__Task goal__. Copy out, from the data, each line containing the string "telegra".

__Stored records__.
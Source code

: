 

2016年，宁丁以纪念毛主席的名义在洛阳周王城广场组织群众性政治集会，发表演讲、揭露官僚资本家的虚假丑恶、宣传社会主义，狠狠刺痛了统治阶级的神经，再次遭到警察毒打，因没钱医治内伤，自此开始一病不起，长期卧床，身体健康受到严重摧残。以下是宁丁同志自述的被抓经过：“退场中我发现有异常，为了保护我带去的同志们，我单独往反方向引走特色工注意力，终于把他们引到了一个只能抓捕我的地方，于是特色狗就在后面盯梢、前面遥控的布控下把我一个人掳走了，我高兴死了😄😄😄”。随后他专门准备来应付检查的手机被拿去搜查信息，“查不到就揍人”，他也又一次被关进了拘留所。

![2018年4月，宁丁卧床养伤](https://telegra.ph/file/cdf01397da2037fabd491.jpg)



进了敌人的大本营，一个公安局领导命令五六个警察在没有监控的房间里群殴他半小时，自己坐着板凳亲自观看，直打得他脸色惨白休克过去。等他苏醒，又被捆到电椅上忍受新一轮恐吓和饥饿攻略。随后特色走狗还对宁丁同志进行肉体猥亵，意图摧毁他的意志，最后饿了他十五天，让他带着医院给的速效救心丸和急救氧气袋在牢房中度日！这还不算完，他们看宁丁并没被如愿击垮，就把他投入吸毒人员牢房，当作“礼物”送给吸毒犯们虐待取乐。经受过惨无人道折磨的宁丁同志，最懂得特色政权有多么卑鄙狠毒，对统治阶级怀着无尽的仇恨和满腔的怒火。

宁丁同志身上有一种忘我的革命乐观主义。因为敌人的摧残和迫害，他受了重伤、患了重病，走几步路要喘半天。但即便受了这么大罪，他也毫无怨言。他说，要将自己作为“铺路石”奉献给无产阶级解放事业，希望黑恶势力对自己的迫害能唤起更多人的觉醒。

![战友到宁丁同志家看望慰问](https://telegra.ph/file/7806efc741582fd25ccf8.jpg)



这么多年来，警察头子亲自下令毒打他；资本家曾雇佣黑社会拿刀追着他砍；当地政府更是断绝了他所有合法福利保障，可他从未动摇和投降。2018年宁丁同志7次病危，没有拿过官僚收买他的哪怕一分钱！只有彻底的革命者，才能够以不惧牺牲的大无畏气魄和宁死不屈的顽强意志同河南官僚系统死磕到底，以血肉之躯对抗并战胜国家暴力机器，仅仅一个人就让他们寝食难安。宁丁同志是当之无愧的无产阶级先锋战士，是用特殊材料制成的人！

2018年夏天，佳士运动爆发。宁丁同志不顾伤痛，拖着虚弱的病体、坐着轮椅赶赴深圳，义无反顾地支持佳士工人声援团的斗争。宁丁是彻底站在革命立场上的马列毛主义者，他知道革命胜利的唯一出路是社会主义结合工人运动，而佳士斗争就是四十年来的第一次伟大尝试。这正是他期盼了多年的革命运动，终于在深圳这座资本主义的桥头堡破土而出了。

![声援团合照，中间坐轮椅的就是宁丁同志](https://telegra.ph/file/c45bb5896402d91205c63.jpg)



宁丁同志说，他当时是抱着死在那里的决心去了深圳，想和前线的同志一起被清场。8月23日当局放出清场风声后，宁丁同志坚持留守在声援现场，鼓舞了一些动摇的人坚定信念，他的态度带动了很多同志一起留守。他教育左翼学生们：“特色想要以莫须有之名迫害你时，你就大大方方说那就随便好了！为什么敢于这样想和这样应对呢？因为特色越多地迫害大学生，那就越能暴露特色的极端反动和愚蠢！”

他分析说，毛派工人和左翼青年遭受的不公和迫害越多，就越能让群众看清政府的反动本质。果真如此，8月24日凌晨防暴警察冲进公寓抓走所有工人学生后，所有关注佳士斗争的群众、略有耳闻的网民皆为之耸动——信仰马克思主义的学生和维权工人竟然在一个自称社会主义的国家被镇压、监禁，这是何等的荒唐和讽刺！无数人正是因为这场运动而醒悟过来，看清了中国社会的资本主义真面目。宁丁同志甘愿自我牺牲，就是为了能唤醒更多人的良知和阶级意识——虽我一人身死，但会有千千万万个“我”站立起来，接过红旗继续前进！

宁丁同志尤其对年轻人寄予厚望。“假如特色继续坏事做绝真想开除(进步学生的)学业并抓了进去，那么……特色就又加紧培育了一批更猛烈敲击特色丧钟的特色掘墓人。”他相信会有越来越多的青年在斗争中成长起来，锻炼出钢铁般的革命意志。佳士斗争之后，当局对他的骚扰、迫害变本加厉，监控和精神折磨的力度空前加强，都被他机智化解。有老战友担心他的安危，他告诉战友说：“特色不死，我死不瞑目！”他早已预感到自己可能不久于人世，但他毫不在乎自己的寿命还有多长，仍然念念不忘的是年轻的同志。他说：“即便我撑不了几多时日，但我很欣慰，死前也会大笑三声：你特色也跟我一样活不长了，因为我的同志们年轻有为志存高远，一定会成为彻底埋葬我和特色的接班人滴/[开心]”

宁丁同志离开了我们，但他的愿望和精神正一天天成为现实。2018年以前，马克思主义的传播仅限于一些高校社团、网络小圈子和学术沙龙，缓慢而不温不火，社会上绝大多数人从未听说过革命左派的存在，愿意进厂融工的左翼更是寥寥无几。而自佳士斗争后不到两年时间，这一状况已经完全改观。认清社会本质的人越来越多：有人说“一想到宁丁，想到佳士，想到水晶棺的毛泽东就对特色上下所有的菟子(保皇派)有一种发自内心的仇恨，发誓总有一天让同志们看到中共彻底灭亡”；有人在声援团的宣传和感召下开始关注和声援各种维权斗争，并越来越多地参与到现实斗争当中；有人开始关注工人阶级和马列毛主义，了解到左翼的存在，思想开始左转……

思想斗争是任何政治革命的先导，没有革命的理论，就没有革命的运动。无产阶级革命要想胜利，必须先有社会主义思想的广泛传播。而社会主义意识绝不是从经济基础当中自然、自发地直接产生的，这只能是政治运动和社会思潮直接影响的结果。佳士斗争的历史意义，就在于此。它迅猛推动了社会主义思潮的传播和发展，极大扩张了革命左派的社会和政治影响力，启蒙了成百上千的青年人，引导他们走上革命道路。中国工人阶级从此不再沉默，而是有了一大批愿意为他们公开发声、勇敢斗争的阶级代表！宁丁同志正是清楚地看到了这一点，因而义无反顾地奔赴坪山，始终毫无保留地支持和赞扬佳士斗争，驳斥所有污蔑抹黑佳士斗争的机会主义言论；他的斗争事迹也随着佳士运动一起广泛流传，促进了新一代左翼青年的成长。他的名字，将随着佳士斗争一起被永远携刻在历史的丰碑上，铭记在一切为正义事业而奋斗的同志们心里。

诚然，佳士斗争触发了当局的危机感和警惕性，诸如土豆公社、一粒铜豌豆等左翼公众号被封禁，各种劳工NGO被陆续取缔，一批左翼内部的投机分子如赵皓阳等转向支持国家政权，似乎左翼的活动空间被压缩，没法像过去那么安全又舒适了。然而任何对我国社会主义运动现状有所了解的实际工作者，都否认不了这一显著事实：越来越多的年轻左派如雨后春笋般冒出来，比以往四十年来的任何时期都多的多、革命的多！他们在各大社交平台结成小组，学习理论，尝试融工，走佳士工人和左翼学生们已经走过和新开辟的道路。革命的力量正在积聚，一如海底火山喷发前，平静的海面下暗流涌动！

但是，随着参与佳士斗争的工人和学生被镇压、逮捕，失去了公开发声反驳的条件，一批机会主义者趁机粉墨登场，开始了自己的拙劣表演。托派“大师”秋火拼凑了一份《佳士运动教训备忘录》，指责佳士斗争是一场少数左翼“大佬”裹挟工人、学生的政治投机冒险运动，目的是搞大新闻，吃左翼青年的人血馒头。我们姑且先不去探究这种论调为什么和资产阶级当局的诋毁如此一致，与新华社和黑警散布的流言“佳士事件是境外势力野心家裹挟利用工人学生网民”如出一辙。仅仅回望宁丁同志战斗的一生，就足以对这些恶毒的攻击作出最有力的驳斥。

__Written answer__.
![2018年4月，宁丁卧床养伤](https://telegra.ph/file/cdf01397da2037fabd491.jpg)
![战友到宁丁同志家看望慰问](https://telegra.ph/file/7806efc741582fd25ccf8.jpg)
![声援团合照，中间坐轮椅的就是宁丁同志](https://telegra.ph/file/c45bb5896402d91205c63.jpg)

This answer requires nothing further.